+ Start a Discussion
Chris760Chris760 

How to work with PDF (base64) data in APEX as String?

I have a regular old PDF file on my desktop, and that same PDF file is attached to a record in Salesforce.  Now, when I change the PDF's extension on my computer to ".txt", I can then open it and read the texttual data that makes up the file.  I need to extract some data at the beginning of the ".txt" version of the file that details how many pages the PDF consists of, but I need to do this for many PDF files that are already in Salesforce.

I discovered the "String pdf = System.EncodingUtil.base64Encode(a.Body)" method, which apparently converts the base64 blob representation of the file into an unencoded string... but when I looked at the actual output, I realized that it was totally different compared to the ".txt" version of the PDF on my desktop.  It seems that I'm not encoding/decoding the attachment Body blob to the correct format, but I'm totally clueless as to what to convert it to, or what method I would need to use to convert it.

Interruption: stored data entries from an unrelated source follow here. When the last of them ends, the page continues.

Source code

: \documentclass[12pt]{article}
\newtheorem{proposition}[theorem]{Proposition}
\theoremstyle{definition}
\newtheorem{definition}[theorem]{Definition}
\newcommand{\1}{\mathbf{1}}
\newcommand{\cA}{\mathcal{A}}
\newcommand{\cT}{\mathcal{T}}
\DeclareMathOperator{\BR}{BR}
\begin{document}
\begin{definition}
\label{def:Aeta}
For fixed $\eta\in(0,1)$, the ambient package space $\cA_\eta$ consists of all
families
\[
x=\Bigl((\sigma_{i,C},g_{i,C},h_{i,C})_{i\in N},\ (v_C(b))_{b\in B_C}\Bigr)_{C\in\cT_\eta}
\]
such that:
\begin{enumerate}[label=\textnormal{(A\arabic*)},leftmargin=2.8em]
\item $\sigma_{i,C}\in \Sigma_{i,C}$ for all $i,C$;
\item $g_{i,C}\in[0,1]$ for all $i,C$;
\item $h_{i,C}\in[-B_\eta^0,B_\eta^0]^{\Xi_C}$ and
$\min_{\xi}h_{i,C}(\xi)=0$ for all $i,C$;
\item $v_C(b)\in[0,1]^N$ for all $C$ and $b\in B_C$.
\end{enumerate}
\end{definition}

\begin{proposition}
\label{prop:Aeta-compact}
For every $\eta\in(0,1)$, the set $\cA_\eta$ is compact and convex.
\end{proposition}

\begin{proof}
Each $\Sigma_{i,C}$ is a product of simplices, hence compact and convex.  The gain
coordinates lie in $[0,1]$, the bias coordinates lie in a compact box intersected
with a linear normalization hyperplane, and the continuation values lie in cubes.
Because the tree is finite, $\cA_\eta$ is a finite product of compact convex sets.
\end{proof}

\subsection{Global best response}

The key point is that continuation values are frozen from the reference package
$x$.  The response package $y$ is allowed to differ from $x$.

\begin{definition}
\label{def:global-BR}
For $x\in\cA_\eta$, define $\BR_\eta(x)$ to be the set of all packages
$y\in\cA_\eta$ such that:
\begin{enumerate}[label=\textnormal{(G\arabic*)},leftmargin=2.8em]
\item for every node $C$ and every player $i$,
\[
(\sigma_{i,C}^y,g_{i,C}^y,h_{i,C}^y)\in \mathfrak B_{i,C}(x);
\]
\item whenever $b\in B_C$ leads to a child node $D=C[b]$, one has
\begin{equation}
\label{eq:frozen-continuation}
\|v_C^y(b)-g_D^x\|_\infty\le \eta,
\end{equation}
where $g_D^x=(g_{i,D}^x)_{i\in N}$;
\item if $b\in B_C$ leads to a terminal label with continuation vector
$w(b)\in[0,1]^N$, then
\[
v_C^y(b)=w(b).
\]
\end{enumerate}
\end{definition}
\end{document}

Does anyone have any ideas as to how I would convert the PDF data to whatever format it gets converted to when I just change the extension on my computer and view it in notepad?

Thanks!


Best Answer chosen by Chris760
Ray GuyRay Guy
This isn't easy at all unfortunately.   What you're trying to do is view the bytes of the attachment coverted into displayable characters where possible.   What opening it in a text editor is doing for you is ignoring the binary characters that don't make sense as display characters.   Unfortunately if you try and get there using apex, salesforce will stop you short since there's no way to tell it to ignore binary values that aren't character display data.   Instead of ignoring them, it will give you an error instead when it encounters them.  For example, you could try and convert the Attachment's Body field to a String directly using:

String pdf = attachment.Body.toString();

but it's going to give you an error saying the BLOB (binary data) is "not a valid UTF-8 string".   What it means by this is some of the values it's coming across in the binary data don't match to any character it could put in a String (Salesforce uses "UTF-8" string encoding) - so it rejects the whole lot.   Your text editor on the other hand just replaces these with whitespace and lets you view the valid ones.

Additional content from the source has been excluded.